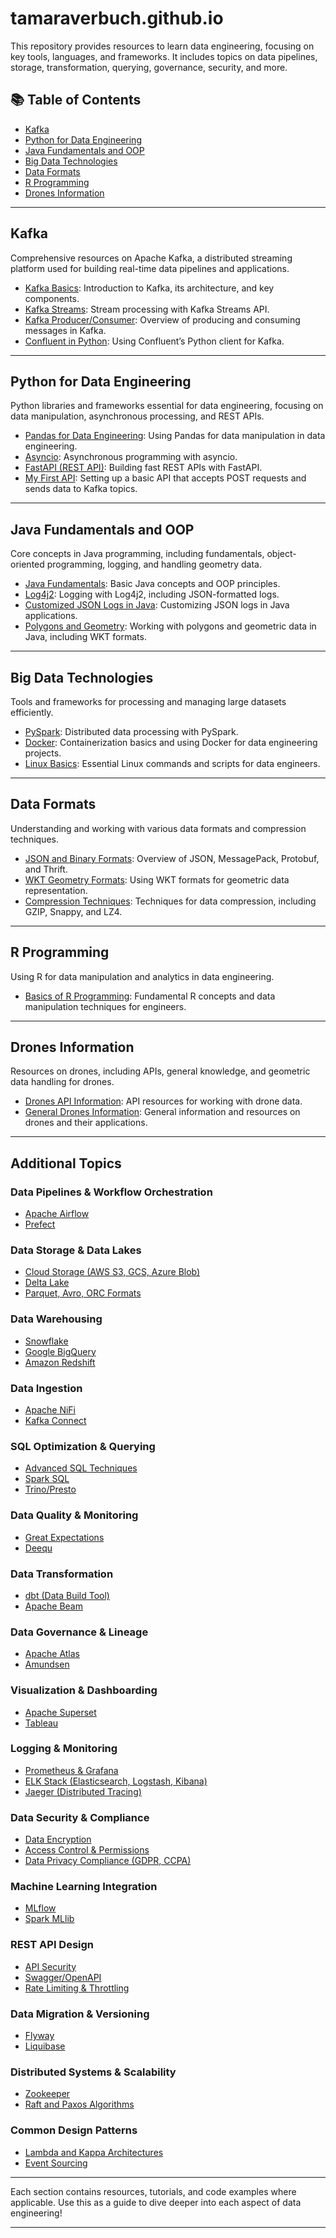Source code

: # tamaraverbuch.github.io

This repository provides resources to learn data engineering, focusing on key tools, languages, and frameworks. It includes topics on data pipelines, storage, transformation, querying, governance, security, and more.

## 📚 Table of Contents
- [Kafka](#kafka)
- [Python for Data Engineering](#python-for-data-engineering)
- [Java Fundamentals and OOP](#java-fundamentals-and-oop)
- [Big Data Technologies](#big-data-technologies)
- [Data Formats](#data-formats)
- [R Programming](#r-programming)
- [Drones Information](#drones-information)

---

## Kafka
Comprehensive resources on Apache Kafka, a distributed streaming platform used for building real-time data pipelines and applications.

- [Kafka Basics](resources/kafka/kafka_basics.md): Introduction to Kafka, its architecture, and key components.
- [Kafka Streams](resources/kafka/kafka_streams.md): Stream processing with Kafka Streams API.
- [Kafka Producer/Consumer](resources/kafka/producer_consumer.md): Overview of producing and consuming messages in Kafka.
- [Confluent in Python](resources/kafka/confluent_python.md): Using Confluent’s Python client for Kafka.

---

## Python for Data Engineering
Python libraries and frameworks essential for data engineering, focusing on data manipulation, asynchronous processing, and REST APIs.

- [Pandas for Data Engineering](resources/python/pandas_for_de.md): Using Pandas for data manipulation in data engineering.
- [Asyncio](resources/python/asyncio.md): Asynchronous programming with asyncio.
- [FastAPI (REST API)](resources/python/fastapi_restapi.md): Building fast REST APIs with FastAPI.
- [My First API](resources/python/my_first_api.md): Setting up a basic API that accepts POST requests and sends data to Kafka topics.

---

## Java Fundamentals and OOP
Core concepts in Java programming, including fundamentals, object-oriented programming, logging, and handling geometry data.

- [Java Fundamentals](resources/java/java_fundamentals.md): Basic Java concepts and OOP principles.
- [Log4j2](resources/java/log4j2.md): Logging with Log4j2, including JSON-formatted logs.
- [Customized JSON Logs in Java](resources/java/json_logs.md): Customizing JSON logs in Java applications.
- [Polygons and Geometry](resources/java/polygons_geometry.md): Working with polygons and geometric data in Java, including WKT formats.

---

## Big Data Technologies
Tools and frameworks for processing and managing large datasets efficiently.

- [PySpark](resources/big_data/pyspark.md): Distributed data processing with PySpark.
- [Docker](resources/big_data/docker.md): Containerization basics and using Docker for data engineering projects.
- [Linux Basics](resources/big_data/linux_basics.md): Essential Linux commands and scripts for data engineers.

---

## Data Formats
Understanding and working with various data formats and compression techniques.

- [JSON and Binary Formats](resources/data_formats/json_and_binary_formats.md): Overview of JSON, MessagePack, Protobuf, and Thrift.
- [WKT Geometry Formats](resources/data_formats/WKT_geometry.md): Using WKT formats for geometric data representation.
- [Compression Techniques](resources/data_formats/compression_techniques.md): Techniques for data compression, including GZIP, Snappy, and LZ4.

---

## R Programming
Using R for data manipulation and analytics in data engineering.

- [Basics of R Programming](resources/R/basics.md): Fundamental R concepts and data manipulation techniques for engineers.

---

## Drones Information
Resources on drones, including APIs, general knowledge, and geometric data handling for drones.

- [Drones API Information](resources/drones/drones_api_info.md): API resources for working with drone data.
- [General Drones Information](resources/drones/general_info.md): General information and resources on drones and their applications.

---

## Additional Topics

### Data Pipelines & Workflow Orchestration
- [Apache Airflow](resources/data_pipelines/apache_airflow.md)
- [Prefect](resources/data_pipelines/prefect.md)

### Data Storage & Data Lakes
- [Cloud Storage (AWS S3, GCS, Azure Blob)](resources/data_storage/cloud_storage.md)
- [Delta Lake](resources/data_storage/delta_lake.md)
- [Parquet, Avro, ORC Formats](resources/data_storage/parquet_avro_formats.md)

### Data Warehousing
- [Snowflake](resources/data_warehousing/snowflake.md)
- [Google BigQuery](resources/data_warehousing/bigquery.md)
- [Amazon Redshift](resources/data_warehousing/redshift.md)

### Data Ingestion
- [Apache NiFi](resources/data_ingestion/apache_nifi.md)
- [Kafka Connect](resources/data_ingestion/kafka_connect.md)

### SQL Optimization & Querying
- [Advanced SQL Techniques](resources/sql_querying/advanced_sql.md)
- [Spark SQL](resources/sql_querying/spark_sql.md)
- [Trino/Presto](resources/sql_querying/trino.md)

### Data Quality & Monitoring
- [Great Expectations](resources/data_quality/great_expectations.md)
- [Deequ](resources/data_quality/deequ.md)

### Data Transformation
- [dbt (Data Build Tool)](resources/data_transformation/dbt.md)
- [Apache Beam](resources/data_transformation/apache_beam.md)

### Data Governance & Lineage
- [Apache Atlas](resources/data_governance/apache_atlas.md)
- [Amundsen](resources/data_governance/amundsen.md)

### Visualization & Dashboarding
- [Apache Superset](resources/visualization/apache_superset.md)
- [Tableau](resources/visualization/tableau.md)

### Logging & Monitoring
- [Prometheus & Grafana](resources/logging_monitoring/prometheus_grafana.md)
- [ELK Stack (Elasticsearch, Logstash, Kibana)](resources/logging_monitoring/elk_stack.md)
- [Jaeger (Distributed Tracing)](resources/logging_monitoring/jaeger.md)

### Data Security & Compliance
- [Data Encryption](resources/data_security/data_encryption.md)
- [Access Control & Permissions](resources/data_security/access_control.md)
- [Data Privacy Compliance (GDPR, CCPA)](resources/data_security/data_privacy_compliance.md)

### Machine Learning Integration
- [MLflow](resources/machine_learning_integration/mlflow.md)
- [Spark MLlib](resources/machine_learning_integration/spark_mllib.md)

### REST API Design
- [API Security](resources/api_design/api_security.md)
- [Swagger/OpenAPI](resources/api_design/openapi_swagger.md)
- [Rate Limiting & Throttling](resources/api_design/rate_limiting.md)

### Data Migration & Versioning
- [Flyway](resources/data_migration/flyway.md)
- [Liquibase](resources/data_migration/liquibase.md)

### Distributed Systems & Scalability
- [Zookeeper](resources/distributed_systems/zookeeper.md)
- [Raft and Paxos Algorithms](resources/distributed_systems/raft_paxos.md)

### Common Design Patterns
- [Lambda and Kappa Architectures](resources/design_patterns/lambda_kappa.md)
- [Event Sourcing](resources/design_patterns/event_sourcing.md)

---

Each section contains resources, tutorials, and code examples where applicable. Use this as a guide to dive deeper into each aspect of data engineering!

---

:::::

- **Your goal**
Your response must reproduce every line of the data exactly, with images omitted.

- **Answer box**
Source code

: # tamaraverbuch.github.io

This repository provides resources to learn data engineering, focusing on key tools, languages, and frameworks. It includes topics on data pipelines, storage, transformation, querying, governance, security, and more.

## 📚 Table of Contents
- [Kafka](#kafka)
- [Python for Data Engineering](#python-for-data-engineering)
- [Java Fundamentals and OOP](#java-fundamentals-and-oop)
- [Big Data Technologies](#big-data-technologies)
- [Data Formats](#data-formats)
- [R Programming](#r-programming)
- [Drones Information](#drones-information)

---

## Kafka
Comprehensive resources on Apache Kafka, a distributed streaming platform used for building real-time data pipelines and applications.

- [Kafka Basics](resources/kafka/kafka_basics.md): Introduction to Kafka, its architecture, and key components.
- [Kafka Streams](resources/kafka/kafka_streams.md): Stream processing with Kafka Streams API.
- [Kafka Producer/Consumer](resources/kafka/producer_consumer.md): Overview of producing and consuming messages in Kafka.
- [Confluent in Python](resources/kafka/confluent_python.md): Using Confluent’s Python client for Kafka.

---

## Python for Data Engineering
Python libraries and frameworks essential for data engineering, focusing on data manipulation, asynchronous processing, and REST APIs.

- [Pandas for Data Engineering](resources/python/pandas_for_de.md): Using Pandas for data manipulation in data engineering.
- [Asyncio](resources/python/asyncio.md): Asynchronous programming with asyncio.
- [FastAPI (REST API)](resources/python/fastapi_restapi.md): Building fast REST APIs with FastAPI.
- [My First API](resources/python/my_first_api.md): Setting up a basic API that accepts POST requests and sends data to Kafka topics.

---

## Java Fundamentals and OOP
Core concepts in Java programming, including fundamentals, object-oriented programming, logging, and handling geometry data.

- [Java Fundamentals](resources/java/java_fundamentals.md): Basic Java concepts and OOP principles.
- [Log4j2](resources/java/log4j2.md): Logging with Log4j2, including JSON-formatted logs.
- [Customized JSON Logs in Java](resources/java/json_logs.md): Customizing JSON logs in Java applications.
- [Polygons and Geometry](resources/java/polygons_geometry.md): Working with polygons and geometric data in Java, including WKT formats.

---

## Big Data Technologies
Tools and frameworks for processing and managing large datasets efficiently.

- [PySpark](resources/big_data/pyspark.md): Distributed data processing with PySpark.
- [Docker](resources/big_data/docker.md): Containerization basics and using Docker for data engineering projects.
- [Linux Basics](resources/big_data/linux_basics.md): Essential Linux commands and scripts for data engineers.

---

## Data Formats
Understanding and working with various data formats and compression techniques.

- [JSON and Binary Formats](resources/data_formats/json_and_binary_formats.md): Overview of JSON, MessagePack, Protobuf, and Thrift.
- [WKT Geometry Formats](resources/data_formats/WKT_geometry.md): Using WKT formats for geometric data representation.
- [Compression Techniques](resources/data_formats/compression_techniques.md): Techniques for data compression, including GZIP, Snappy, and LZ4.

---

## R Programming
Using R for data manipulation and analytics in data engineering.

- [Basics of R Programming](resources/R/basics.md): Fundamental R concepts and data manipulation techniques for engineers.

---

## Drones Information
Resources on drones, including APIs, general knowledge, and geometric data handling for drones.

- [Drones API Information](resources/drones/drones_api_info.md): API resources for working with drone data.
- [General Drones Information](resources/drones/general_info.md): General information and resources on drones and their applications.

---

## Additional Topics

### Data Pipelines & Workflow Orchestration
- [Apache Airflow](resources/data_pipelines/apache_airflow.md)
- [Prefect](resources/data_pipelines/prefect.md)

### Data Storage & Data Lakes
- [Cloud Storage (AWS S3, GCS, Azure Blob)](resources/data_storage/cloud_storage.md)
- [Delta Lake](resources/data_storage/delta_lake.md)
- [Parquet, Avro, ORC Formats](resources/data_storage/parquet_avro_formats.md)

### Data Warehousing
- [Snowflake](resources/data_warehousing/snowflake.md)
- [Google BigQuery](resources/data_warehousing/bigquery.md)
- [Amazon Redshift](resources/data_warehousing/redshift.md)

### Data Ingestion
- [Apache NiFi](resources/data_ingestion/apache_nifi.md)
- [Kafka Connect](resources/data_ingestion/kafka_connect.md)

### SQL Optimization & Querying
- [Advanced SQL Techniques](resources/sql_querying/advanced_sql.md)
- [Spark SQL](resources/sql_querying/spark_sql.md)
- [Trino/Presto](resources/sql_querying/trino.md)

### Data Quality & Monitoring
- [Great Expectations](resources/data_quality/great_expectations.md)
- [Deequ](resources/data_quality/deequ.md)

### Data Transformation
- [dbt (Data Build Tool)](resources/data_transformation/dbt.md)
- [Apache Beam](resources/data_transformation/apache_beam.md)

### Data Governance & Lineage
- [Apache Atlas](resources/data_governance/apache_atlas.md)
- [Amundsen](resources/data_governance/amundsen.md)

### Visualization & Dashboarding
- [Apache Superset](resources/visualization/apache_superset.md)
- [Tableau](resources/visualization/tableau.md)

### Logging & Monitoring
- [Prometheus & Grafana](resources/logging_monitoring/prometheus_grafana.md)
- [ELK Stack (Elasticsearch, Logstash, Kibana)](resources/logging_monitoring/elk_stack.md)
- [Jaeger (Distributed Tracing)](resources/logging_monitoring/jaeger.md)

### Data Security & Compliance
- [Data Encryption](resources/data_security/data_encryption.md)
- [Access Control & Permissions](resources/data_security/access_control.md)
- [Data Privacy Compliance (GDPR, CCPA)](resources/data_security/data_privacy_compliance.md)

### Machine Learning Integration
- [MLflow](resources/machine_learning_integration/mlflow.md)
- [Spark MLlib](resources/machine_learning_integration/spark_mllib.md)

### REST API Design
- [API Security](resources/api_design/api_security.md)
- [Swagger/OpenAPI](resources/api_design/openapi_swagger.md)
- [Rate Limiting & Throttling](resources/api_design/rate_limiting.md)

### Data Migration & Versioning
- [Flyway](resources/data_migration/flyway.md)
- [Liquibase](resources/data_migration/liquibase.md)

### Distributed Systems & Scalability
- [Zookeeper](resources/distributed_systems/zookeeper.md)
- [Raft and Paxos Algorithms](resources/distributed_systems/raft_paxos.md)

### Common Design Patterns
- [Lambda and Kappa Architectures](resources/design_patterns/lambda_kappa.md)
- [Event Sourcing](resources/design_patterns/event_sourcing.md)

---

Each section contains resources, tutorials, and code examples where applicable. Use this as a guide to dive deeper into each aspect of data engineering!

---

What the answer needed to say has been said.